Third, most of the people that the releasee is forbidden to associate with are family members, the same people that the release needs for support and reintegration into mainstream society. The irony is that while parole institutions explicitly forbid their parolees from associating with felons, they also tend to refer newly released prisoners to community based organizations that are mainly run and staffed by former felons making for a very awkward situation. A person who is an ex-felon but who is no longer under court supervision is still not an approved companion for a parolee under court supervision, affecting both. The argument that a parolee who associates with other felons is more likely to fall back into criminal activity is given greater weight over the well being of the parolee. Unfortunately the lack of connections is a significant stressor that impacts the ability of the release to reintegrate into society.

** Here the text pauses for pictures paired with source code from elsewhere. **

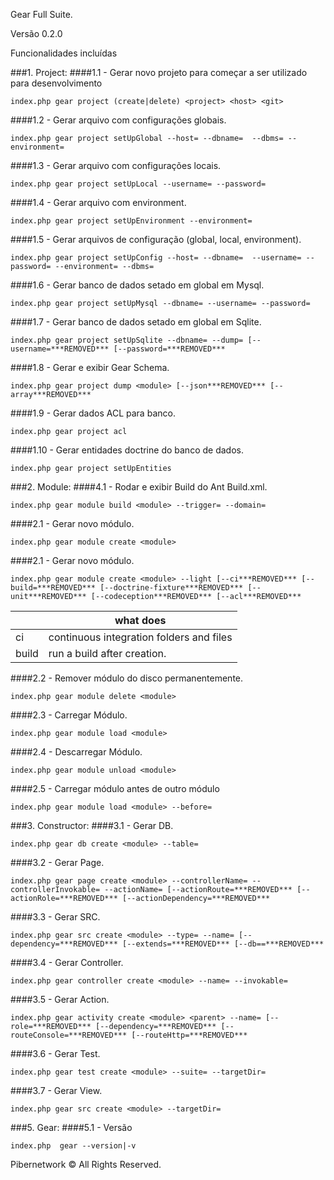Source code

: Gear Full Suite.

Versão 0.2.0

Funcionalidades incluídas

###1. Project:
####1.1 - Gerar novo projeto para começar a ser utilizado para desenvolvimento
```
index.php gear project (create|delete) <project> <host> <git>
```

####1.2 - Gerar arquivo com configurações globais.
```
index.php gear project setUpGlobal --host= --dbname=  --dbms= --environment= 
```


####1.3 - Gerar arquivo com configurações locais.
```
index.php gear project setUpLocal --username= --password=

```

####1.4 - Gerar arquivo com environment.
```
index.php gear project setUpEnvironment --environment=
```


####1.5 - Gerar arquivos de configuração (global, local, environment).
```
index.php gear project setUpConfig --host= --dbname=  --username= --password= --environment= --dbms=
```


####1.6 - Gerar banco de dados setado em global em Mysql.
```
index.php gear project setUpMysql --dbname= --username= --password=

```


####1.7 - Gerar banco de dados setado em global em Sqlite.
```
index.php gear project setUpSqlite --dbname= --dump= [--username=***REMOVED*** [--password=***REMOVED***
```


####1.8 - Gerar e exibir Gear Schema.
```
index.php gear project dump <module> [--json***REMOVED*** [--array***REMOVED***
```

####1.9 - Gerar dados ACL para banco.
```
index.php gear project acl
```

####1.10 - Gerar entidades doctrine do banco de dados.
```
index.php gear project setUpEntities
```


###2. Module:
####4.1 - Rodar e exibir Build do Ant Build.xml.
```
index.php gear module build <module> --trigger= --domain=
```

####2.1 - Gerar novo módulo.
```
index.php gear module create <module>
```


####2.1 - Gerar novo módulo.
```
index.php gear module create <module> --light [--ci***REMOVED*** [--build=***REMOVED*** [--doctrine-fixture***REMOVED*** [--unit***REMOVED*** [--codeception***REMOVED*** [--acl***REMOVED***

```
| | what does |
|-|-----------|
|ci| continuous integration folders and files|
|build| run a build after creation.|



####2.2 - Remover módulo do disco permanentemente.
```
index.php gear module delete <module>
```

####2.3 - Carregar Módulo.
```
index.php gear module load <module>
```

####2.4 - Descarregar Módulo.
```
index.php gear module unload <module>
```

####2.5 - Carregar módulo antes de outro módulo
```
index.php gear module load <module> --before=
```

###3. Constructor:
####3.1 - Gerar DB.
```
index.php gear db create <module> --table=
```

####3.2 - Gerar Page.
```
index.php gear page create <module> --controllerName= --controllerInvokable= --actionName= [--actionRoute=***REMOVED*** [--actionRole=***REMOVED*** [--actionDependency=***REMOVED***
```

####3.3 - Gerar SRC.
```
index.php gear src create <module> --type= --name= [--dependency=***REMOVED*** [--extends=***REMOVED*** [--db==***REMOVED***
```

####3.4 - Gerar Controller.
```
index.php gear controller create <module> --name= --invokable=
```

####3.5 - Gerar Action.
```
index.php gear activity create <module> <parent> --name= [--role=***REMOVED*** [--dependency=***REMOVED*** [--routeConsole=***REMOVED*** [--routeHttp=***REMOVED***
```

####3.6 - Gerar Test.
```
index.php gear test create <module> --suite= --targetDir=
```

####3.7 - Gerar View.
```
index.php gear src create <module> --targetDir=
```



###5. Gear:
####5.1 - Versão
```
index.php  gear --version|-v
```



Pibernetwork © All Rights Reserved.

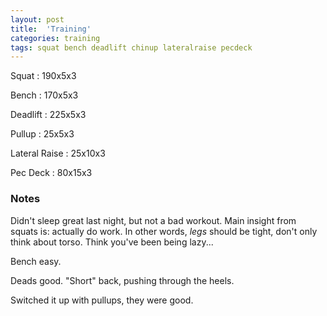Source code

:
 ```yaml
---
layout: post
title:  'Training'
categories: training
tags: squat bench deadlift chinup lateralraise pecdeck
---
```


Squat       :   190x5x3

Bench       :   170x5x3

Deadlift    :   225x5x3

Pullup      :   25x5x3

Lateral Raise   :   25x10x3

Pec Deck    :   80x15x3

### Notes

Didn't sleep great last night, but not a bad workout. Main insight from squats is:
actually do work. In other words, _legs_ should be tight, don't only think about torso.
Think you've been being lazy...

Bench easy.

Deads good. "Short" back, pushing through the heels.

Switched it up with pullups, they were good.
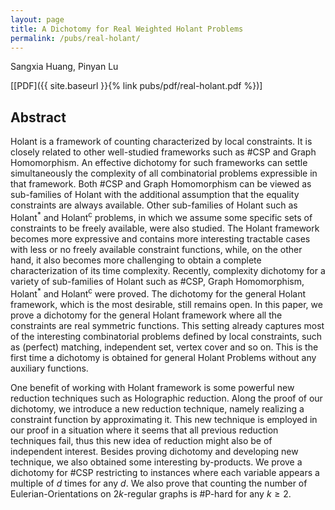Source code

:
 ```yaml
---
layout: page
title: A Dichotomy for Real Weighted Holant Problems
permalink: /pubs/real-holant/
---
```


Sangxia Huang, Pinyan Lu

\[[PDF]({{ site.baseurl }}{% link pubs/pdf/real-holant.pdf %})\]

## Abstract

Holant is a framework of counting characterized by local constraints. 
It is closely related to other well-studied frameworks such as #CSP and 
Graph Homomorphism. An effective dichotomy for such frameworks can settle 
simultaneously the complexity of all combinatorial problems expressible 
in that framework. Both #CSP and Graph Homomorphism can be viewed as 
sub-families of Holant with the additional assumption that the equality 
constraints are always available. Other sub-families of Holant such as 
Holant<sup>\*</sup> and Holant<sup>c</sup> problems, in which we assume 
some specific sets of constraints to be freely available, were also studied. 
The Holant framework becomes more expressive and contains more interesting 
tractable cases with less or no freely available constraint functions, 
while, on the other hand, it also becomes more challenging to obtain a 
complete characterization of its time complexity. Recently, complexity 
dichotomy for a variety of sub-families of Holant such as #CSP, Graph 
Homomorphism, Holant<sup>\*</sup> and Holant<sup>c</sup> were proved. 
The dichotomy for the general Holant framework, which is the most 
desirable, still remains open. In this paper, we prove a dichotomy for 
the general Holant framework where all the constraints are real 
symmetric functions. This setting already captures most of the interesting 
combinatorial problems defined by local constraints, such as (perfect) 
matching, independent set, vertex cover and so on. This is the first 
time a dichotomy is obtained for general Holant Problems without any 
auxiliary functions.

One benefit of working with Holant framework is some powerful new reduction 
techniques such as Holographic reduction. Along the proof of our dichotomy, 
we introduce a new reduction technique, namely realizing a constraint 
function by approximating it. This new technique is employed in our proof 
in a situation where it seems that all previous reduction techniques fail, 
thus this new idea of reduction might also be of independent interest. 
Besides proving dichotomy and developing new technique, we also obtained 
some interesting by-products. We prove a dichotomy for #CSP restricting 
to instances where each variable appears a multiple of $d$ times for any 
$d$.  We also prove that counting the number of Eulerian-Orientations on 
$2k$-regular graphs is #P-hard for any $k \ge 2$.

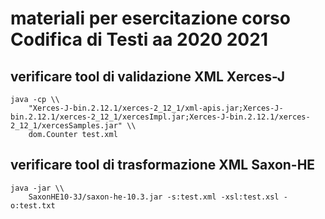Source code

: # materiali per esercitazione corso Codifica di Testi aa 2020 2021

## verificare tool di validazione XML Xerces-J

```shell
java -cp \\ 
    "Xerces-J-bin.2.12.1/xerces-2_12_1/xml-apis.jar;Xerces-J-bin.2.12.1/xerces-2_12_1/xercesImpl.jar;Xerces-J-bin.2.12.1/xerces-2_12_1/xercesSamples.jar" \\
    dom.Counter test.xml
```
## verificare tool di trasformazione XML Saxon-HE

```shell
java -jar \\
    SaxonHE10-3J/saxon-he-10.3.jar -s:test.xml -xsl:test.xsl -o:test.txt
```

The bottom line is that, due to circumstances beyond their control, the greatest majority of individuals on probation or parole will end up breaking the rule against association with fellow felons, often repeatedly.
Moreover, it is cruel that this restriction comes at the end of incarceration, at a time when relationships are of critical importance to the parolee.
References
Agnew, R., & White, H. R. (1992). An empirical test of general strain theory.
Criminology, 30 (4), 475-499.
Khan, M. R., Epperson, M. W., Mateu-Gelabert, P., Bolyard, M., Sandoval, M.,
& Friedman, S. R. (2011). Incarceration, sex with an sti- or hiv-infected
partner, and infection with an sti or hiv in Bushwick, Brooklyn, NY: A social
network perspective. American Journal of Public Health, 101 (6), 1110-
1117
Rod, N. H., Andersen, I., & Prescott, E. (2011). Psychosocial risk factors and heart failure hospitalization: a prospective cohort study. American Journal of Epidemiology, 174 (6), 672-680.
Smith, M. V., & Lincoln, A. K. (2011). [commentary on] integrating social epidemiology into public health research and practice for maternal depression. American Journal of Public Health, 101 (6), 990-994.
Sylla, M., Harawa, N., & Reznick, O. G. (2010). The first condom machine in a US jail: the challenge of harm reduction in a law and order environment. Journal Information, 100 (6)
Uggen, C. (2006). Democracy and the civic reintegration of criminal offenders. The Annals of the American Academy of Political and Social Science, 605, 281-310.
Western, B., & Pettit, B. (2010). Incarceration social inequality. Daedalus, 139 (3), 8-19.